**Recorded data**
-=-=-=-=-
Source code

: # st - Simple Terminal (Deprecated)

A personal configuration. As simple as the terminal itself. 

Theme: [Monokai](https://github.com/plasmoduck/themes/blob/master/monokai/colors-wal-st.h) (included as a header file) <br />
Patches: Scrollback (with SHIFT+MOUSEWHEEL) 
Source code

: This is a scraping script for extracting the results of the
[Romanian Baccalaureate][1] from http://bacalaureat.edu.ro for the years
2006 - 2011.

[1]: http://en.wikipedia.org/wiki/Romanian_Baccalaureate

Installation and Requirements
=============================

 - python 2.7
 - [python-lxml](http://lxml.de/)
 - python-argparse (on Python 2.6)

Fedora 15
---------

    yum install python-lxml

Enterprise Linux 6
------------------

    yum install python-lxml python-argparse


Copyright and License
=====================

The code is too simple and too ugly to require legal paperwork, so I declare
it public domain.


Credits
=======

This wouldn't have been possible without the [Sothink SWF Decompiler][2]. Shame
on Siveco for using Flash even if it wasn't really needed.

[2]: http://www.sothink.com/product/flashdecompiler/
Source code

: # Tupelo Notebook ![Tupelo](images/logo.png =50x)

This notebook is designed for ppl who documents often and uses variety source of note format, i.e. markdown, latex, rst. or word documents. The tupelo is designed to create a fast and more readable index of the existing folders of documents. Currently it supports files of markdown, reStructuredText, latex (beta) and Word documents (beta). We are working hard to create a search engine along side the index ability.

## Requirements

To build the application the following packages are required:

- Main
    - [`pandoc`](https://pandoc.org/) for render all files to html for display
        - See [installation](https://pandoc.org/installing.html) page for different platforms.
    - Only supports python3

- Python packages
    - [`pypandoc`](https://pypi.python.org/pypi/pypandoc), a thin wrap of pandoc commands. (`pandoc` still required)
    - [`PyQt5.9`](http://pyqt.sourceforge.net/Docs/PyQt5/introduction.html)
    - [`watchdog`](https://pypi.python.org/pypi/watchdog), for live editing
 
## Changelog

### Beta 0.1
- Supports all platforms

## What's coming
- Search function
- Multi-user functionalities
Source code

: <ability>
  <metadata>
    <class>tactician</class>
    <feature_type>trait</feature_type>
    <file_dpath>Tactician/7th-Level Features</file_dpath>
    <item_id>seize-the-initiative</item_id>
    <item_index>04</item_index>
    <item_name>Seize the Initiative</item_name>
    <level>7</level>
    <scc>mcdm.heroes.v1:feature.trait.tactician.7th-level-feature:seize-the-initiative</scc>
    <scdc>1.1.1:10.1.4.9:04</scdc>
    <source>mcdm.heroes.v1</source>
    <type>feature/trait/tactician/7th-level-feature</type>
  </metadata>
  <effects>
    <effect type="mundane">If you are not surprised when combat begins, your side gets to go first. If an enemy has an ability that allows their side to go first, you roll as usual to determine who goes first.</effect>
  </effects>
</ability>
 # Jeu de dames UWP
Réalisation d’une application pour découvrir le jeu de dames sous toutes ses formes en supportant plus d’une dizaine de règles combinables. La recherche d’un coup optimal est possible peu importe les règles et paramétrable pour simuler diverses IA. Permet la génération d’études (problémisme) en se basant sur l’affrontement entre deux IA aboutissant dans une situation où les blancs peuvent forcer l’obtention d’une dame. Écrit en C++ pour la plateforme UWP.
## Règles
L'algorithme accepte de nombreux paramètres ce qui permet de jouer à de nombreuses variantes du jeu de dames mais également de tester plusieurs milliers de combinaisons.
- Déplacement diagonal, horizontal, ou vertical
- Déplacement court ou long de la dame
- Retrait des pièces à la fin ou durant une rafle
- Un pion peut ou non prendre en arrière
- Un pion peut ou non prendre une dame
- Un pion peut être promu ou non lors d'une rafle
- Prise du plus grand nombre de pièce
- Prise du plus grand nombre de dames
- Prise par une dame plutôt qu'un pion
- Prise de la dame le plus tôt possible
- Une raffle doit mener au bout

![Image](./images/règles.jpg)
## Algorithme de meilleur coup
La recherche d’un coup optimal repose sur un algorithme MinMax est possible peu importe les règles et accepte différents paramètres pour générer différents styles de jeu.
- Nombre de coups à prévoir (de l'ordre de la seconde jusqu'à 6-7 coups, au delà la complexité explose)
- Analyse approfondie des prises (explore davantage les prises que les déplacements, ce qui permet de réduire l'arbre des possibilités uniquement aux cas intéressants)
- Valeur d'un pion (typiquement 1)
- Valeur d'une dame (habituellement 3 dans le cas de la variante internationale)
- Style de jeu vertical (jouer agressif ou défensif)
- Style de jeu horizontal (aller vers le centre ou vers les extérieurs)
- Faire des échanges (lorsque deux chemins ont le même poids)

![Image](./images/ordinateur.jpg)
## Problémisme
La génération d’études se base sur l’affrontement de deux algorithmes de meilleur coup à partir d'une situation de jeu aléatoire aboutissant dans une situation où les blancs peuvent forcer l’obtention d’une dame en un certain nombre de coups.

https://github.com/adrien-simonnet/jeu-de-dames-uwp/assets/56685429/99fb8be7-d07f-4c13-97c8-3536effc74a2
-=-=-=-=-
**Required action**
When the records above are checked line by line, how many lines contain the word "deux"? Please give only that number.

**Result of the exercise**
3